[CLUE-Tech] Cracking websites

Jed S. Baer thag at frii.com
Sun Feb 22 17:27:28 MST 2004


On Sun, 22 Feb 2004 17:02:05 -0500
Angelo Bertolli <angelo at freeshell.org> wrote:

> Maybe I'm being naive, but what I don't understand is how this is much 
> of a problem.  If something is world readable, then it is already 
> readable by anyone.  If something is readable by nobody, then it is 
> readable by the people on the net.

It's an issue because if you're doing any kind of dynamic content, you
need to be able to access and change that content from the web server
environment.

For example, I have a MySQL database I use to store various info. My PHP
script needs to connect to the database to manipulate that data. So, I
have a config file which stores the username/password combination used to
connect to the database. My script needs to read that file. My script,
since it's initiated by the httpd daemon, runs with the same permissions
as the httpd daemon.

PHP (or other scripting languages) aren't restricted from file access in
the same way that static HTTPD requests are. Go to www.php.net and look at
the fopen or system functions.

There are ways, using various Apache directives, to restrict _viewing_ of
files by "plain vanilla" http requests. So not everything readable by the
httpd user is accessible via a plain http request. The problem comes up
when you essentially exit the webserver environment by invoking a
programming language.

> This is why cgi scripts and php 
> scripts themselves are meant to be secured.  Whenever I have a file 
> which is world readable on my account, I always remember that it's world
> readable... secondly, I don't write php scripts which allow anyone to 
> execute commands on the server.  As a user of the server I have certain 
> priviledges that others don't.  So just at the operating system level 
> there isn't any life-or-death insecurity with this.

The question isn't what your or I would write as a well-secured CGI
program. It's what some cracker would try to do, and how to be certain
that a chosen web hosting company doesn't allow the attack.

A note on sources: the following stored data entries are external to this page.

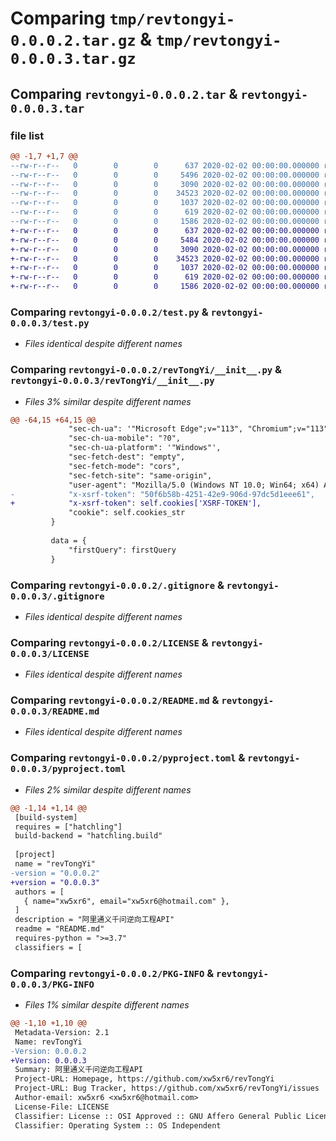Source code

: # Comparing `tmp/revtongyi-0.0.0.2.tar.gz` & `tmp/revtongyi-0.0.0.3.tar.gz`

## Comparing `revtongyi-0.0.0.2.tar` & `revtongyi-0.0.0.3.tar`

### file list

```diff
@@ -1,7 +1,7 @@
--rw-r--r--   0        0        0      637 2020-02-02 00:00:00.000000 revtongyi-0.0.0.2/test.py
--rw-r--r--   0        0        0     5496 2020-02-02 00:00:00.000000 revtongyi-0.0.0.2/revTongYi/__init__.py
--rw-r--r--   0        0        0     3090 2020-02-02 00:00:00.000000 revtongyi-0.0.0.2/.gitignore
--rw-r--r--   0        0        0    34523 2020-02-02 00:00:00.000000 revtongyi-0.0.0.2/LICENSE
--rw-r--r--   0        0        0     1037 2020-02-02 00:00:00.000000 revtongyi-0.0.0.2/README.md
--rw-r--r--   0        0        0      619 2020-02-02 00:00:00.000000 revtongyi-0.0.0.2/pyproject.toml
--rw-r--r--   0        0        0     1586 2020-02-02 00:00:00.000000 revtongyi-0.0.0.2/PKG-INFO
+-rw-r--r--   0        0        0      637 2020-02-02 00:00:00.000000 revtongyi-0.0.0.3/test.py
+-rw-r--r--   0        0        0     5484 2020-02-02 00:00:00.000000 revtongyi-0.0.0.3/revTongYi/__init__.py
+-rw-r--r--   0        0        0     3090 2020-02-02 00:00:00.000000 revtongyi-0.0.0.3/.gitignore
+-rw-r--r--   0        0        0    34523 2020-02-02 00:00:00.000000 revtongyi-0.0.0.3/LICENSE
+-rw-r--r--   0        0        0     1037 2020-02-02 00:00:00.000000 revtongyi-0.0.0.3/README.md
+-rw-r--r--   0        0        0      619 2020-02-02 00:00:00.000000 revtongyi-0.0.0.3/pyproject.toml
+-rw-r--r--   0        0        0     1586 2020-02-02 00:00:00.000000 revtongyi-0.0.0.3/PKG-INFO
```

### Comparing `revtongyi-0.0.0.2/test.py` & `revtongyi-0.0.0.3/test.py`

 * *Files identical despite different names*

### Comparing `revtongyi-0.0.0.2/revTongYi/__init__.py` & `revtongyi-0.0.0.3/revTongYi/__init__.py`

 * *Files 3% similar despite different names*

```diff
@@ -64,15 +64,15 @@
             "sec-ch-ua": '"Microsoft Edge";v="113", "Chromium";v="113", "Not-A.Brand";v="24"',
             "sec-ch-ua-mobile": "?0",
             "sec-ch-ua-platform": '"Windows"',
             "sec-fetch-dest": "empty",
             "sec-fetch-mode": "cors",
             "sec-fetch-site": "same-origin",
             "user-agent": "Mozilla/5.0 (Windows NT 10.0; Win64; x64) AppleWebKit/537.36 (KHTML, like Gecko) Chrome/113.0.0.0 Safari/537.36 Edg/113.0.1774.50",
-            "x-xsrf-token": "50f6b58b-4251-42e9-906d-97dc5d1eee61",
+            "x-xsrf-token": self.cookies['XSRF-TOKEN'],
             "cookie": self.cookies_str
         }
 
         data = {
             "firstQuery": firstQuery
         }
```

### Comparing `revtongyi-0.0.0.2/.gitignore` & `revtongyi-0.0.0.3/.gitignore`

 * *Files identical despite different names*

### Comparing `revtongyi-0.0.0.2/LICENSE` & `revtongyi-0.0.0.3/LICENSE`

 * *Files identical despite different names*

### Comparing `revtongyi-0.0.0.2/README.md` & `revtongyi-0.0.0.3/README.md`

 * *Files identical despite different names*

### Comparing `revtongyi-0.0.0.2/pyproject.toml` & `revtongyi-0.0.0.3/pyproject.toml`

 * *Files 2% similar despite different names*

```diff
@@ -1,14 +1,14 @@
 [build-system]
 requires = ["hatchling"]
 build-backend = "hatchling.build"
 
 [project]
 name = "revTongYi"
-version = "0.0.0.2"
+version = "0.0.0.3"
 authors = [
   { name="xw5xr6", email="xw5xr6@hotmail.com" },
 ]
 description = "阿里通义千问逆向工程API"
 readme = "README.md"
 requires-python = ">=3.7"
 classifiers = [
```

### Comparing `revtongyi-0.0.0.2/PKG-INFO` & `revtongyi-0.0.0.3/PKG-INFO`

 * *Files 1% similar despite different names*

```diff
@@ -1,10 +1,10 @@
 Metadata-Version: 2.1
 Name: revTongYi
-Version: 0.0.0.2
+Version: 0.0.0.3
 Summary: 阿里通义千问逆向工程API
 Project-URL: Homepage, https://github.com/xw5xr6/revTongYi
 Project-URL: Bug Tracker, https://github.com/xw5xr6/revTongYi/issues
 Author-email: xw5xr6 <xw5xr6@hotmail.com>
 License-File: LICENSE
 Classifier: License :: OSI Approved :: GNU Affero General Public License v3
 Classifier: Operating System :: OS Independent
```

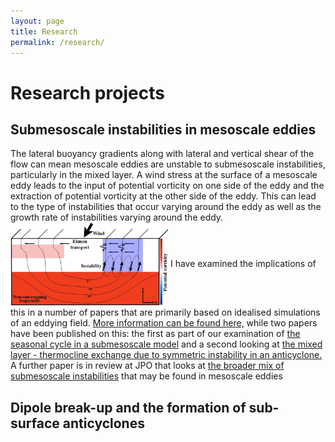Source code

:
 ```yaml
---
layout: page
title: Research
permalink: /research/
---
```


# Research projects

## Submesoscale instabilities in mesoscale eddies
The lateral buoyancy gradients along with lateral and vertical shear
of the flow can mean mesoscale eddies are unstable to submesoscale instabilities,
particularly in the mixed layer.
A wind stress at the surface of a mesoscale eddy leads to the input of potential
vorticity on one side of the eddy and the extraction of potential vorticity
at the other side of the eddy.   This can lead to the type of instabilities
that occur varying around the eddy as well as the growth rate of instabilities
varying around the eddy.
<img src="/img/anticyc_schematic_final.jpg" width="50%" align="center">
I have examined the implications of this in a number
of papers that are primarily based on idealised simulations of an eddying field.
[More information can be found here,](http://braaannigan.github.io/research/2017/08/16/instabilities_in_eddies.html)
while two papers have been published on this:
the first as part of our examination of [the seasonal cycle in a submesoscale
model](http://www.sciencedirect.com/science/article/pii/S1463500315000803)
and a second looking at [the mixed layer - thermocline exchange due to
symmetric instability in an anticyclone.](http://onlinelibrary.wiley.com/doi/10.1002/2016GL068009/full)
A further paper is in review at JPO that looks at [the broader mix of
submesoscale instabilities](https://www.dropbox.com/s/k290g7q4i0ddyn1/eddy_subduction_January_2017.pdf?dl=0)
that may be found in mesoscale eddies

## Dipole break-up and the formation of sub-surface anticyclones
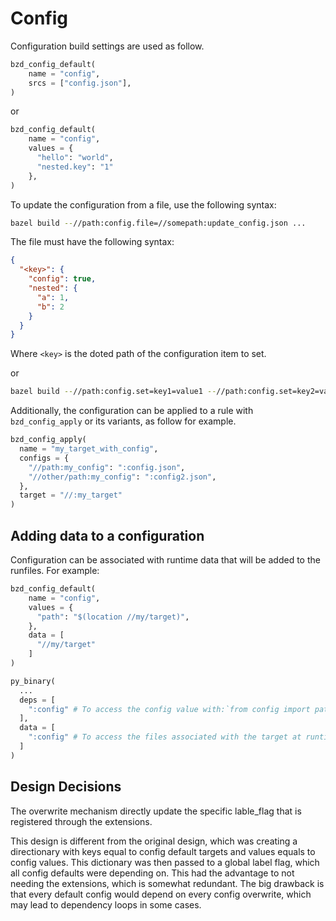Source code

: # Config

Configuration build settings are used as follow.

```py
bzd_config_default(
    name = "config",
    srcs = ["config.json"],
)
```

or

```py
bzd_config_default(
    name = "config",
    values = {
      "hello": "world",
      "nested.key": "1"
    },
)
```

To update the configuration from a file, use the following syntax:

```sh
bazel build --//path:config.file=//somepath:update_config.json ...
```

The file must have the following syntax:

```json
{
  "<key>": {
    "config": true,
    "nested": {
      "a": 1,
      "b": 2
    }
  }
}
```

Where `<key>` is the doted path of the configuration item to set.

or

```sh
bazel build --//path:config.set=key1=value1 --//path:config.set=key2=value2 ...
```

Additionally, the configuration can be applied to a rule with `bzd_config_apply` or its variants, as follow for example.

```py
bzd_config_apply(
  name = "my_target_with_config",
  configs = {
    "//path:my_config": ":config.json",
    "//other/path:my_config": ":config2.json",
  },
  target = "//:my_target"
)
```

## Adding data to a configuration

Configuration can be associated with runtime data that will be added to the runfiles.
For example:

```py
bzd_config_default(
    name = "config",
    values = {
      "path": "$(location //my/target)",
    },
    data = [
      "//my/target"
    ]
)

py_binary(
  ...
  deps = [
    ":config" # To access the config value with:`from config import path`.
  ],
  data = [
    ":config" # To access the files associated with the target at runtime.
  ]
)
```

## Design Decisions

The overwrite mechanism directly update the specific lable_flag that is registered through the extensions.

This design is different from the original design, which was creating a directionary with keys equal to config default targets and values equals to config values.
This dictionary was then passed to a global label flag, which all config defaults were depending on. This had the advantage to not needing the extensions, which is somewhat redundant. The big drawback is that every default config would depend on every config overwrite, which may lead to dependency loops in some cases.

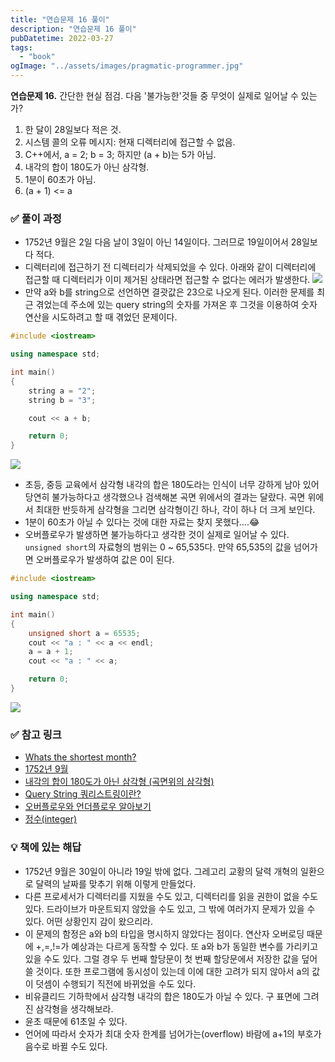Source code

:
 ```yaml
---
title: "연습문제 16 풀이"
description: "연습문제 16 풀이"
pubDatetime: 2022-03-27
tags:
  - "book"
ogImage: "../assets/images/pragmatic-programmer.jpg"
---
```


**연습문제 16.**
간단한 현실 점검. 다음 '불가능한'것들 중 무엇이 실제로 일어날 수 있는가?

1. 한 달이 28일보다 적은 것.
2. 시스템 콜의 오류 메시지: 현재 디렉터리에 접근할 수 없음.
3. C++에서, a = 2; b = 3; 하지만 (a + b)는 5가 아님.
4. 내각의 합이 180도가 아닌 삼각형.
5. 1분이 60초가 아님.
6. (a + 1) &lt;&#61; a

### ✅ 풀이 과정

- 1752년 9월은 2일 다음 날이 3일이 아닌 14일이다. 그러므로 19일이어서 28일보다 적다.
- 디렉터리에 접근하기 전 디렉터리가 삭제되었을 수 있다. 아래와 같이 디렉터리에 접근할 때 디렉터리가 이미 제거된 상태라면 접근할 수 없다는 에러가 발생한다.
  ![](https://images.velog.io/images/hojin9622/post/6480583c-2f9a-4257-a872-6888d011fc53/Screen%20Shot%202022-03-27%20at%206.35.33%20PM.png)
- 만약 a와 b를 string으로 선언하면 결괏값은 23으로 나오게 된다. 이러한 문제를 최근 겪었는데 주소에 있는 query string의 숫자를 가져온 후 그것을 이용하여 숫자 연산을 시도하려고 할 때 겪었던 문제이다.

```cpp
#include <iostream>

using namespace std;

int main()
{
    string a = "2";
    string b = "3";

    cout << a + b;

    return 0;
}
```

![](https://images.velog.io/images/hojin9622/post/e2a1843c-2a92-4be0-a3d0-d2c2481d11f8/Screen%20Shot%202022-03-27%20at%206.54.44%20PM.png)

- 초등, 중등 교육에서 삼각형 내각의 합은 180도라는 인식이 너무 강하게 남아 있어 당연히 불가능하다고 생각했으나 검색해본 곡면 위에서의 결과는 달랐다. 곡면 위에서 최대한 반듯하게 삼각형을 그리면 삼각형이긴 하나, 각이 하나 더 크게 보인다.
- 1분이 60초가 아닐 수 있다는 것에 대한 자료는 찾지 못했다....😂
- 오버플로우가 발생하면 불가능하다고 생각한 것이 실제로 일어날 수 있다. `unsigned short`의 자료형의 범위는 0 ~ 65,535다. 만약 65,535의 값을 넘어가면 오버플로우가 발생하여 값은 0이 된다.

```cpp
#include <iostream>

using namespace std;

int main()
{
    unsigned short a = 65535;
    cout << "a : " << a << endl;
    a = a + 1;
    cout << "a : " << a;

    return 0;
}
```

![](https://images.velog.io/images/hojin9622/post/c03fd2db-2b7a-4549-9d22-336c35caf47f/Screen%20Shot%202022-03-27%20at%207.09.26%20PM.png)

### ✅ 참고 링크

- [Whats the shortest month?](https://moviecultists.com/whats-the-shortest-month)
- [1752년 9월](https://kuduz.tistory.com/878)
- [내각의 합이 180도가 아닌 삼각형 (곡면위의 삼각형)](https://m.blog.naver.com/PostView.naver?isHttpsRedirect=true&blogId=hjkamy&logNo=20129089178)
- [Query String 쿼리스트링이란?](https://velog.io/@pear/Query-String-%EC%BF%BC%EB%A6%AC%EC%8A%A4%ED%8A%B8%EB%A7%81%EC%9D%B4%EB%9E%80)
- [오버플로우와 언더플로우 알아보기](https://dojang.io/mod/page/view.php?id=32)
- [정수(integer)](https://boycoding.tistory.com/150)

### 💡 책에 있는 해답

- 1752년 9월은 30일이 아니라 19일 밖에 없다. 그레고리 교황의 달력 개혁의 일환으로 달력의 날짜를 맞추기 위해 이렇게 만들었다.
- 다른 프로세서가 디렉터리를 지웠을 수도 있고, 디렉터리를 읽을 권한이 없을 수도 있다. 드라이브가 마운트되지 않았을 수도 있고, 그 밖에 여러가지 문제가 있을 수 있다. 어떤 상황인지 감이 왔으리라.
- 이 문제의 함정은 a와 b의 타입을 명시하지 않았다는 점이다. 연산자 오버로딩 때문에 +,=,!=가 예상과는 다르게 동작할 수 있다. 또 a와 b가 동일한 변수를 가리키고 있을 수도 있다. 그럴 경우 두 번째 할당문이 첫 번째 할당문에서 저장한 값을 덮어쓸 것이다. 또한 프로그램에 동시성이 있는데 이에 대한 고려가 되지 않아서 a의 값이 덧셈이 수행되기 직전에 바뀌었을 수도 있다.
- 비유클리드 기하학에서 삼각형 내각의 합은 180도가 아닐 수 있다. 구 표면에 그려진 삼각형을 생각해보라.
- 윤초 때문에 61초일 수 있다.
- 언어에 따라서 숫자가 최대 숫자 한계를 넘어가는(overflow) 바람에 a+1의 부호가 음수로 바뀔 수도 있다.
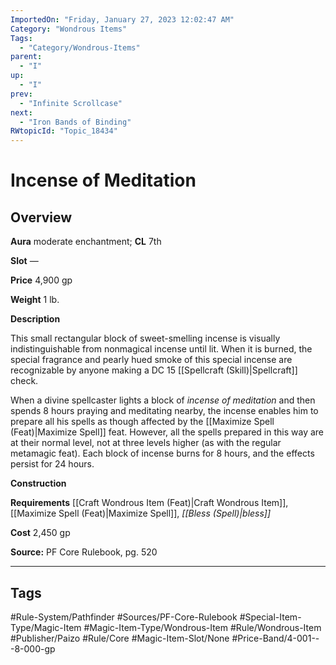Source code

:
 ```yaml
---
ImportedOn: "Friday, January 27, 2023 12:02:47 AM"
Category: "Wondrous Items"
Tags:
  - "Category/Wondrous-Items"
parent:
  - "I"
up:
  - "I"
prev:
  - "Infinite Scrollcase"
next:
  - "Iron Bands of Binding"
RWtopicId: "Topic_18434"
---
```

# Incense of Meditation
## Overview
**Aura** moderate enchantment; **CL** 7th

**Slot** —

**Price** 4,900 gp

**Weight** 1 lb.

**Description**

This small rectangular block of sweet-smelling incense is visually indistinguishable from nonmagical incense until lit. When it is burned, the special fragrance and pearly hued smoke of this special incense are recognizable by anyone making a DC 15 [[Spellcraft (Skill)|Spellcraft]] check.

When a divine spellcaster lights a block of *incense of meditation* and then spends 8 hours praying and meditating nearby, the incense enables him to prepare all his spells as though affected by the [[Maximize Spell (Feat)|Maximize Spell]] feat. However, all the spells prepared in this way are at their normal level, not at three levels higher (as with the regular metamagic feat). Each block of incense burns for 8 hours, and the effects persist for 24 hours.

**Construction**

**Requirements** [[Craft Wondrous Item (Feat)|Craft Wondrous Item]], [[Maximize Spell (Feat)|Maximize Spell]], *[[Bless (Spell)|bless]]*

**Cost** 2,450 gp

**Source:** PF Core Rulebook, pg. 520


---
## Tags
#Rule-System/Pathfinder #Sources/PF-Core-Rulebook #Special-Item-Type/Magic-Item #Magic-Item-Type/Wondrous-Item #Rule/Wondrous-Item #Publisher/Paizo #Rule/Core #Magic-Item-Slot/None #Price-Band/4-001---8-000-gp

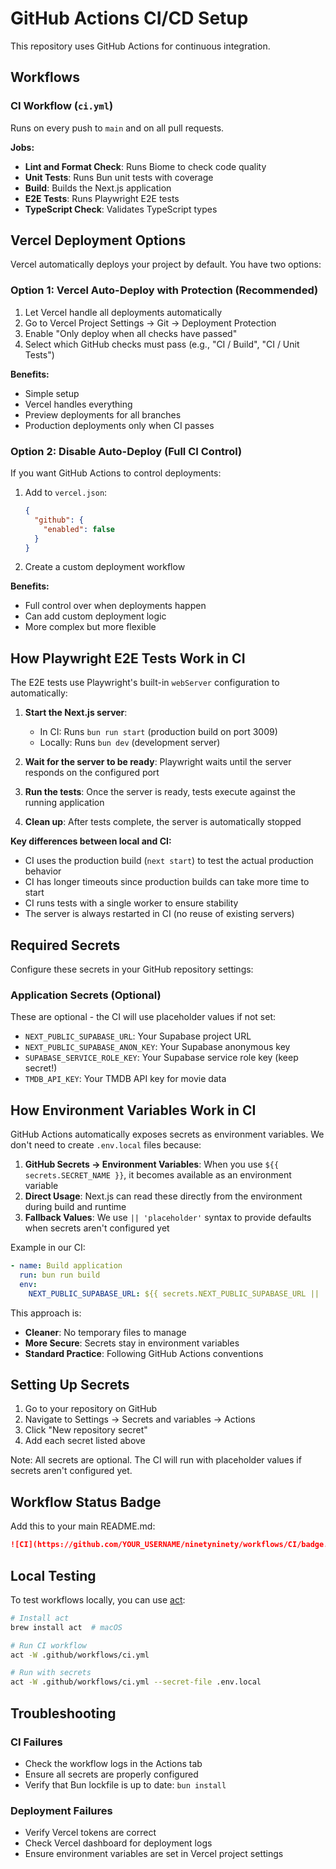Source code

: # GitHub Actions CI/CD Setup

This repository uses GitHub Actions for continuous integration.

## Workflows

### CI Workflow (`ci.yml`)
Runs on every push to `main` and on all pull requests.

**Jobs:**
- **Lint and Format Check**: Runs Biome to check code quality
- **Unit Tests**: Runs Bun unit tests with coverage
- **Build**: Builds the Next.js application
- **E2E Tests**: Runs Playwright E2E tests
- **TypeScript Check**: Validates TypeScript types

## Vercel Deployment Options

Vercel automatically deploys your project by default. You have two options:

### Option 1: Vercel Auto-Deploy with Protection (Recommended)
1. Let Vercel handle all deployments automatically
2. Go to Vercel Project Settings → Git → Deployment Protection
3. Enable "Only deploy when all checks have passed"
4. Select which GitHub checks must pass (e.g., "CI / Build", "CI / Unit Tests")

**Benefits:**
- Simple setup
- Vercel handles everything
- Preview deployments for all branches
- Production deployments only when CI passes

### Option 2: Disable Auto-Deploy (Full CI Control)
If you want GitHub Actions to control deployments:

1. Add to `vercel.json`:
   ```json
   {
     "github": {
       "enabled": false
     }
   }
   ```
2. Create a custom deployment workflow

**Benefits:**
- Full control over when deployments happen
- Can add custom deployment logic
- More complex but more flexible

## How Playwright E2E Tests Work in CI

The E2E tests use Playwright's built-in `webServer` configuration to automatically:

1. **Start the Next.js server**: 
   - In CI: Runs `bun run start` (production build on port 3009)
   - Locally: Runs `bun dev` (development server)

2. **Wait for the server to be ready**: Playwright waits until the server responds on the configured port

3. **Run the tests**: Once the server is ready, tests execute against the running application

4. **Clean up**: After tests complete, the server is automatically stopped

**Key differences between local and CI:**
- CI uses the production build (`next start`) to test the actual production behavior
- CI has longer timeouts since production builds can take more time to start
- CI runs tests with a single worker to ensure stability
- The server is always restarted in CI (no reuse of existing servers)

## Required Secrets

Configure these secrets in your GitHub repository settings:

### Application Secrets (Optional)
These are optional - the CI will use placeholder values if not set:
- `NEXT_PUBLIC_SUPABASE_URL`: Your Supabase project URL
- `NEXT_PUBLIC_SUPABASE_ANON_KEY`: Your Supabase anonymous key
- `SUPABASE_SERVICE_ROLE_KEY`: Your Supabase service role key (keep secret!)
- `TMDB_API_KEY`: Your TMDB API key for movie data

## How Environment Variables Work in CI

GitHub Actions automatically exposes secrets as environment variables. We don't need to create `.env.local` files because:

1. **GitHub Secrets → Environment Variables**: When you use `${{ secrets.SECRET_NAME }}`, it becomes available as an environment variable
2. **Direct Usage**: Next.js can read these directly from the environment during build and runtime
3. **Fallback Values**: We use `|| 'placeholder'` syntax to provide defaults when secrets aren't configured yet

Example in our CI:
```yaml
- name: Build application
  run: bun run build
  env:
    NEXT_PUBLIC_SUPABASE_URL: ${{ secrets.NEXT_PUBLIC_SUPABASE_URL || 'https://placeholder.supabase.co' }}
```

This approach is:
- **Cleaner**: No temporary files to manage
- **More Secure**: Secrets stay in environment variables
- **Standard Practice**: Following GitHub Actions conventions

## Setting Up Secrets

1. Go to your repository on GitHub
2. Navigate to Settings → Secrets and variables → Actions
3. Click "New repository secret"
4. Add each secret listed above

Note: All secrets are optional. The CI will run with placeholder values if secrets aren't configured yet.

## Workflow Status Badge

Add this to your main README.md:

```markdown
![CI](https://github.com/YOUR_USERNAME/ninetyninety/workflows/CI/badge.svg)
```

## Local Testing

To test workflows locally, you can use [act](https://github.com/nektos/act):

```bash
# Install act
brew install act  # macOS

# Run CI workflow
act -W .github/workflows/ci.yml

# Run with secrets
act -W .github/workflows/ci.yml --secret-file .env.local
```

## Troubleshooting

### CI Failures
- Check the workflow logs in the Actions tab
- Ensure all secrets are properly configured
- Verify that Bun lockfile is up to date: `bun install`

### Deployment Failures
- Verify Vercel tokens are correct
- Check Vercel dashboard for deployment logs
- Ensure environment variables are set in Vercel project settings 
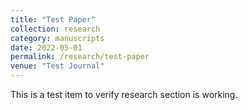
 ```yaml
---
title: "Test Paper"
collection: research
category: manuscripts
date: 2022-05-01
permalink: /research/test-paper
venue: "Test Journal"
---
```

This is a test item to verify research section is working.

> Also, as per your example, I think you must know exactly where the files
> are located.  I'm not sure executing ls is possible unless you know 
> where ls is.  I could be wrong, but I don't think the PHP script has a 
> PATH associated with it.

Nope, I need to know very little. As long as I know the server is a Unix
variant, I assume the existence of various commands, and try them out to
see what I get. I can easily guess that the location of the ls command is
either /bin/ls or /usr/bin/ls or something close to that.

Combine that with knowledge of a few common scripting packages used for
online merchant setups, content management systems, or once you know can
get away with it, creative uses of grep, and the discovery process is
merely a matter of persistence.

> I'd be interested in anything you find out.  Do you specifically want to
> tell apache not to allow any php script to read a directory which is not
> within its own directory or subdirectories or something?

What I want is the ability to determine whether a hosting company I choose
is providing appropriate security against this sort of attack.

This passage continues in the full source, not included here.